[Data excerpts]
┌──
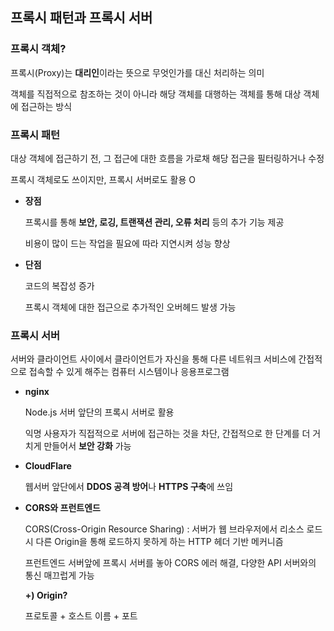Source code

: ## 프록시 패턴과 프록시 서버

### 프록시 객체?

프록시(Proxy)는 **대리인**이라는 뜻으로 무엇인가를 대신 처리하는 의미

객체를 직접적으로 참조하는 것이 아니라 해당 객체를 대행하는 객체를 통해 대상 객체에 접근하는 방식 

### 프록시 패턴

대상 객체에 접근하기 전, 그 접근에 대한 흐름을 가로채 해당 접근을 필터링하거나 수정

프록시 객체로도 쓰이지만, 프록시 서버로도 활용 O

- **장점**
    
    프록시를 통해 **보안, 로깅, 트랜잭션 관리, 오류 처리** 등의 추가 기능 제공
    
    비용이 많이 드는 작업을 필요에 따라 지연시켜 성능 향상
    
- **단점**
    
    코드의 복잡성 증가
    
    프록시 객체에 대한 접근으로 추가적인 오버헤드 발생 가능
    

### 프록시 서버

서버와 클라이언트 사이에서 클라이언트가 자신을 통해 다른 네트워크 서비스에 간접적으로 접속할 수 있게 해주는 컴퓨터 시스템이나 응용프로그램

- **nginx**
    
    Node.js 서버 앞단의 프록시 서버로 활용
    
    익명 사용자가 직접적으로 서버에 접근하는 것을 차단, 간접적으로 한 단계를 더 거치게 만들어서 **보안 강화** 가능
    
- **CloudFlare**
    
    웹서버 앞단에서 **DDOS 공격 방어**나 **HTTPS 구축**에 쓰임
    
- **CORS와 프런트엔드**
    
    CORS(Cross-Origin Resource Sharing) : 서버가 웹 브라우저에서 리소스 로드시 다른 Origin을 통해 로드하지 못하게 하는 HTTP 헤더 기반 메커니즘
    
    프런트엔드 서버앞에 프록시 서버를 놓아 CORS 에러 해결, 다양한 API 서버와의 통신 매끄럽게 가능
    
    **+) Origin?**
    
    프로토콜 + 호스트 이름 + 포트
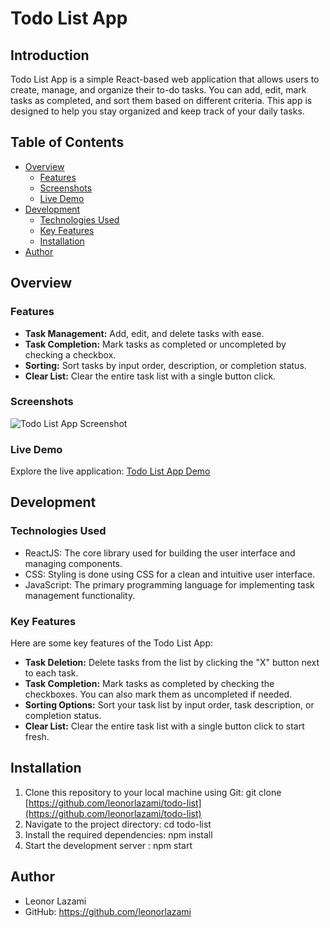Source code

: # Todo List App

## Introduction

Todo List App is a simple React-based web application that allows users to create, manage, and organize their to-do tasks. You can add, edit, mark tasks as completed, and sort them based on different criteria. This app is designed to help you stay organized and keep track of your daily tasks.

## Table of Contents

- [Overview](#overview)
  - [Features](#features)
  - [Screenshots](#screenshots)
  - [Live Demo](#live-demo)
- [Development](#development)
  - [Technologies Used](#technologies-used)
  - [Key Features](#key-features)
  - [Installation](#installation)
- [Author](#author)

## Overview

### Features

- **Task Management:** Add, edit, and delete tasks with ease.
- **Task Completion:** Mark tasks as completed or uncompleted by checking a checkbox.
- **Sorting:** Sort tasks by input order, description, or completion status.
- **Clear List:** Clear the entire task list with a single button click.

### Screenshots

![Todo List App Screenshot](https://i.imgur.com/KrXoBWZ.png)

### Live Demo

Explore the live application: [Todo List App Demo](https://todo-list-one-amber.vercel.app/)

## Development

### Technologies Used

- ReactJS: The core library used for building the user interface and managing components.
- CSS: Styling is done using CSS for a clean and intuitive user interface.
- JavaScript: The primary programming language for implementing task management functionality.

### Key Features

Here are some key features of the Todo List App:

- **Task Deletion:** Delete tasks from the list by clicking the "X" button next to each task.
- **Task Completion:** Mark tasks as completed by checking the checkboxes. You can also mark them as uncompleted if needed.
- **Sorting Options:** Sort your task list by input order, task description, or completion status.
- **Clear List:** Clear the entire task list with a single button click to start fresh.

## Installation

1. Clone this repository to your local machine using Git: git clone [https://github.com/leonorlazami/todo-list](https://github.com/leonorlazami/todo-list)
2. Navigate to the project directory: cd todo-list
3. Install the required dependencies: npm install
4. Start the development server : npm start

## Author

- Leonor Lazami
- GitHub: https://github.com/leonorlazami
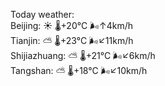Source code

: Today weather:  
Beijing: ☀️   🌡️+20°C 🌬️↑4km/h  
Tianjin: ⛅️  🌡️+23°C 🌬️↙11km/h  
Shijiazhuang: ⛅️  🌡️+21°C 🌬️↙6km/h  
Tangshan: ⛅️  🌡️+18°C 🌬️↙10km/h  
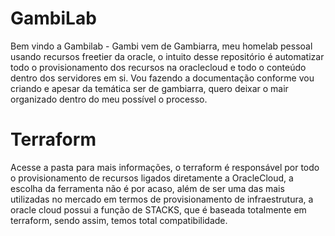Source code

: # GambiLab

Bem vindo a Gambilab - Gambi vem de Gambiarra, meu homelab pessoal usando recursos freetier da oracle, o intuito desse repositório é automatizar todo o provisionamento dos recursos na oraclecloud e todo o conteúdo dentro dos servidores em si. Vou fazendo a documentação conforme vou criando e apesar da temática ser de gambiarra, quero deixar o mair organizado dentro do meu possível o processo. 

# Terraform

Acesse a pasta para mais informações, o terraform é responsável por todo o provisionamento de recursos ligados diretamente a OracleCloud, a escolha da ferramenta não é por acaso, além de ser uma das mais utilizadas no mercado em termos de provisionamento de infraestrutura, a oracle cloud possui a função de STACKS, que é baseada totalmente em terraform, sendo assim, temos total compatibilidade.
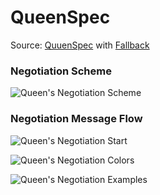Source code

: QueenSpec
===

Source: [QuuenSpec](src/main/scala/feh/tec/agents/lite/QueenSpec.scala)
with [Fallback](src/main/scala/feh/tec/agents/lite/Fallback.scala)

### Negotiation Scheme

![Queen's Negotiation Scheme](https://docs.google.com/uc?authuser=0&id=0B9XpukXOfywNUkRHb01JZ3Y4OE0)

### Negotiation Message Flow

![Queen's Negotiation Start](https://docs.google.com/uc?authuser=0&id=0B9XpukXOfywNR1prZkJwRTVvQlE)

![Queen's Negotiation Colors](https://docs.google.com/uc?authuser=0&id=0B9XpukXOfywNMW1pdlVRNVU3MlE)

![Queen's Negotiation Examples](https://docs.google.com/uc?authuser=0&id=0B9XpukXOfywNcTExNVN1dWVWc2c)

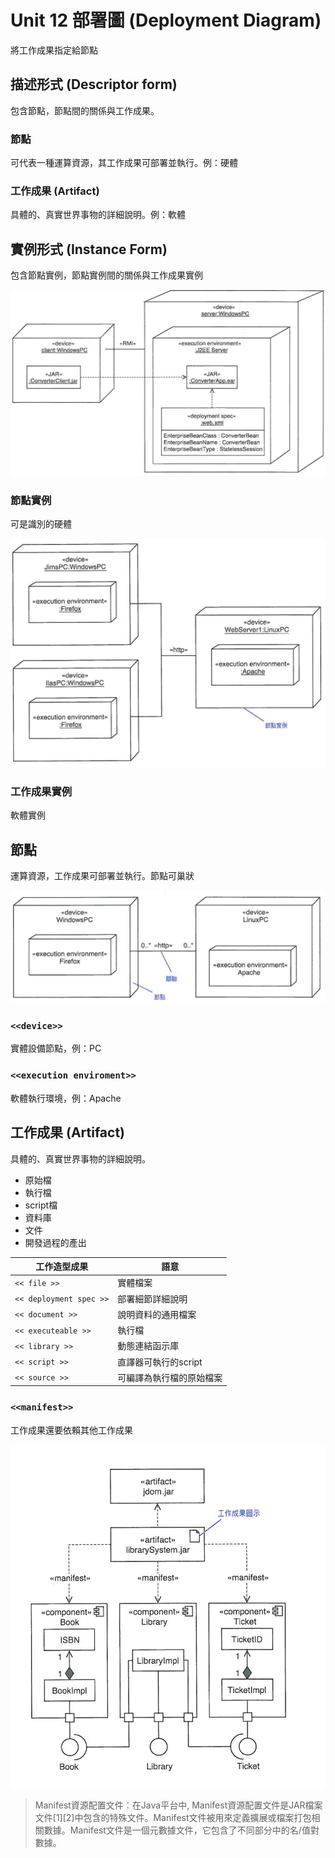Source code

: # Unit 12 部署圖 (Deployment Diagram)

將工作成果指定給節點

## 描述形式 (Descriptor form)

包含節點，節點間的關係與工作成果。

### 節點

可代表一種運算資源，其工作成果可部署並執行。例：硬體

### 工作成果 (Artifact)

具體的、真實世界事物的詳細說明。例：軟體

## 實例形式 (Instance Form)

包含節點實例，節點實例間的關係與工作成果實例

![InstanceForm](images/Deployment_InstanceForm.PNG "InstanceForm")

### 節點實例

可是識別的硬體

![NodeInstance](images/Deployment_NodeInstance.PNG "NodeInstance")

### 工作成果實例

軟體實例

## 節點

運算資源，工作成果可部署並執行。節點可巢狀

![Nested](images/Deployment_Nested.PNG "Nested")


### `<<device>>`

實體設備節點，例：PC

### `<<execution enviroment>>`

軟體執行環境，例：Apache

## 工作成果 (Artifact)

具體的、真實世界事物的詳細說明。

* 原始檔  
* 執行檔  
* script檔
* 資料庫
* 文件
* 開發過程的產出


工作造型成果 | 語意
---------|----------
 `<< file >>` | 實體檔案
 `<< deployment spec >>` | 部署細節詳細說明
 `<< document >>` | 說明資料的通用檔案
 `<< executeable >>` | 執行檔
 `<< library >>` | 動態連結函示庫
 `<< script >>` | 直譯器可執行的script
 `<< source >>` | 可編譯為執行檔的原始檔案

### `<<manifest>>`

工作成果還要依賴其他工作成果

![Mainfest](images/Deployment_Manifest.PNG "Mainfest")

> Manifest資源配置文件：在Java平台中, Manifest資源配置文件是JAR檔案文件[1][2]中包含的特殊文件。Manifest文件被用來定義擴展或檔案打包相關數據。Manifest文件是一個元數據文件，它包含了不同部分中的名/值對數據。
└──
• What you should do: Please reproduce the entries above line by line, exactly, leaving out each image.

• Solution to the problem:
Source code

: ## 프록시 패턴과 프록시 서버

### 프록시 객체?

프록시(Proxy)는 **대리인**이라는 뜻으로 무엇인가를 대신 처리하는 의미

객체를 직접적으로 참조하는 것이 아니라 해당 객체를 대행하는 객체를 통해 대상 객체에 접근하는 방식 

### 프록시 패턴

대상 객체에 접근하기 전, 그 접근에 대한 흐름을 가로채 해당 접근을 필터링하거나 수정

프록시 객체로도 쓰이지만, 프록시 서버로도 활용 O

- **장점**
    
    프록시를 통해 **보안, 로깅, 트랜잭션 관리, 오류 처리** 등의 추가 기능 제공
    
    비용이 많이 드는 작업을 필요에 따라 지연시켜 성능 향상
    
- **단점**
    
    코드의 복잡성 증가
    
    프록시 객체에 대한 접근으로 추가적인 오버헤드 발생 가능
    

### 프록시 서버

서버와 클라이언트 사이에서 클라이언트가 자신을 통해 다른 네트워크 서비스에 간접적으로 접속할 수 있게 해주는 컴퓨터 시스템이나 응용프로그램

- **nginx**
    
    Node.js 서버 앞단의 프록시 서버로 활용
    
    익명 사용자가 직접적으로 서버에 접근하는 것을 차단, 간접적으로 한 단계를 더 거치게 만들어서 **보안 강화** 가능
    
- **CloudFlare**
    
    웹서버 앞단에서 **DDOS 공격 방어**나 **HTTPS 구축**에 쓰임
    
- **CORS와 프런트엔드**
    
    CORS(Cross-Origin Resource Sharing) : 서버가 웹 브라우저에서 리소스 로드시 다른 Origin을 통해 로드하지 못하게 하는 HTTP 헤더 기반 메커니즘
    
    프런트엔드 서버앞에 프록시 서버를 놓아 CORS 에러 해결, 다양한 API 서버와의 통신 매끄럽게 가능
    
    **+) Origin?**
    
    프로토콜 + 호스트 이름 + 포트
Source code

: # Todo List App

## Introduction

Todo List App is a simple React-based web application that allows users to create, manage, and organize their to-do tasks. You can add, edit, mark tasks as completed, and sort them based on different criteria. This app is designed to help you stay organized and keep track of your daily tasks.

## Table of Contents

- [Overview](#overview)
  - [Features](#features)
  - [Screenshots](#screenshots)
  - [Live Demo](#live-demo)
- [Development](#development)
  - [Technologies Used](#technologies-used)
  - [Key Features](#key-features)
  - [Installation](#installation)
- [Author](#author)

## Overview

### Features

- **Task Management:** Add, edit, and delete tasks with ease.
- **Task Completion:** Mark tasks as completed or uncompleted by checking a checkbox.
- **Sorting:** Sort tasks by input order, description, or completion status.
- **Clear List:** Clear the entire task list with a single button click.

### Screenshots

![Todo List App Screenshot](https://i.imgur.com/KrXoBWZ.png)

### Live Demo

Explore the live application: [Todo List App Demo](https://todo-list-one-amber.vercel.app/)

## Development

### Technologies Used

- ReactJS: The core library used for building the user interface and managing components.
- CSS: Styling is done using CSS for a clean and intuitive user interface.
- JavaScript: The primary programming language for implementing task management functionality.

### Key Features

Here are some key features of the Todo List App:

- **Task Deletion:** Delete tasks from the list by clicking the "X" button next to each task.
- **Task Completion:** Mark tasks as completed by checking the checkboxes. You can also mark them as uncompleted if needed.
- **Sorting Options:** Sort your task list by input order, task description, or completion status.
- **Clear List:** Clear the entire task list with a single button click to start fresh.

## Installation

1. Clone this repository to your local machine using Git: git clone [https://github.com/leonorlazami/todo-list](https://github.com/leonorlazami/todo-list)
2. Navigate to the project directory: cd todo-list
3. Install the required dependencies: npm install
4. Start the development server : npm start

## Author

- Leonor Lazami
- GitHub: https://github.com/leonorlazami
Source code

: Today weather:  
Beijing: ☀️   🌡️+20°C 🌬️↑4km/h  
Tianjin: ⛅️  🌡️+23°C 🌬️↙11km/h  
Shijiazhuang: ⛅️  🌡️+21°C 🌬️↙6km/h  
Tangshan: ⛅️  🌡️+18°C 🌬️↙10km/h  
Source code

: # GambiLab

Bem vindo a Gambilab - Gambi vem de Gambiarra, meu homelab pessoal usando recursos freetier da oracle, o intuito desse repositório é automatizar todo o provisionamento dos recursos na oraclecloud e todo o conteúdo dentro dos servidores em si. Vou fazendo a documentação conforme vou criando e apesar da temática ser de gambiarra, quero deixar o mair organizado dentro do meu possível o processo. 

# Terraform

Acesse a pasta para mais informações, o terraform é responsável por todo o provisionamento de recursos ligados diretamente a OracleCloud, a escolha da ferramenta não é por acaso, além de ser uma das mais utilizadas no mercado em termos de provisionamento de infraestrutura, a oracle cloud possui a função de STACKS, que é baseada totalmente em terraform, sendo assim, temos total compatibilidade.
Source code

: QueenSpec
===

Source: [QuuenSpec](src/main/scala/feh/tec/agents/lite/QueenSpec.scala)
with [Fallback](src/main/scala/feh/tec/agents/lite/Fallback.scala)

### Negotiation Scheme

![Queen's Negotiation Scheme](https://docs.google.com/uc?authuser=0&id=0B9XpukXOfywNUkRHb01JZ3Y4OE0)

### Negotiation Message Flow

![Queen's Negotiation Start](https://docs.google.com/uc?authuser=0&id=0B9XpukXOfywNR1prZkJwRTVvQlE)

![Queen's Negotiation Colors](https://docs.google.com/uc?authuser=0&id=0B9XpukXOfywNMW1pdlVRNVU3MlE)

![Queen's Negotiation Examples](https://docs.google.com/uc?authuser=0&id=0B9XpukXOfywNcTExNVN1dWVWc2c)

Source code

: # Unit 12 部署圖 (Deployment Diagram)

將工作成果指定給節點

## 描述形式 (Descriptor form)

包含節點，節點間的關係與工作成果。

### 節點

可代表一種運算資源，其工作成果可部署並執行。例：硬體

### 工作成果 (Artifact)

具體的、真實世界事物的詳細說明。例：軟體

## 實例形式 (Instance Form)

包含節點實例，節點實例間的關係與工作成果實例

![InstanceForm](images/Deployment_InstanceForm.PNG "InstanceForm")

### 節點實例

可是識別的硬體

![NodeInstance](images/Deployment_NodeInstance.PNG "NodeInstance")

### 工作成果實例

軟體實例

## 節點

運算資源，工作成果可部署並執行。節點可巢狀

![Nested](images/Deployment_Nested.PNG "Nested")


### `<<device>>`

實體設備節點，例：PC

### `<<execution enviroment>>`

軟體執行環境，例：Apache

## 工作成果 (Artifact)

具體的、真實世界事物的詳細說明。

* 原始檔  
* 執行檔  
* script檔
* 資料庫
* 文件
* 開發過程的產出


工作造型成果 | 語意
---------|----------
 `<< file >>` | 實體檔案
 `<< deployment spec >>` | 部署細節詳細說明
 `<< document >>` | 說明資料的通用檔案
 `<< executeable >>` | 執行檔
 `<< library >>` | 動態連結函示庫
 `<< script >>` | 直譯器可執行的script
 `<< source >>` | 可編譯為執行檔的原始檔案

### `<<manifest>>`

工作成果還要依賴其他工作成果

![Mainfest](images/Deployment_Manifest.PNG "Mainfest")

> Manifest資源配置文件：在Java平台中, Manifest資源配置文件是JAR檔案文件[1][2]中包含的特殊文件。Manifest文件被用來定義擴展或檔案打包相關數據。Manifest文件是一個元數據文件，它包含了不同部分中的名/值對數據。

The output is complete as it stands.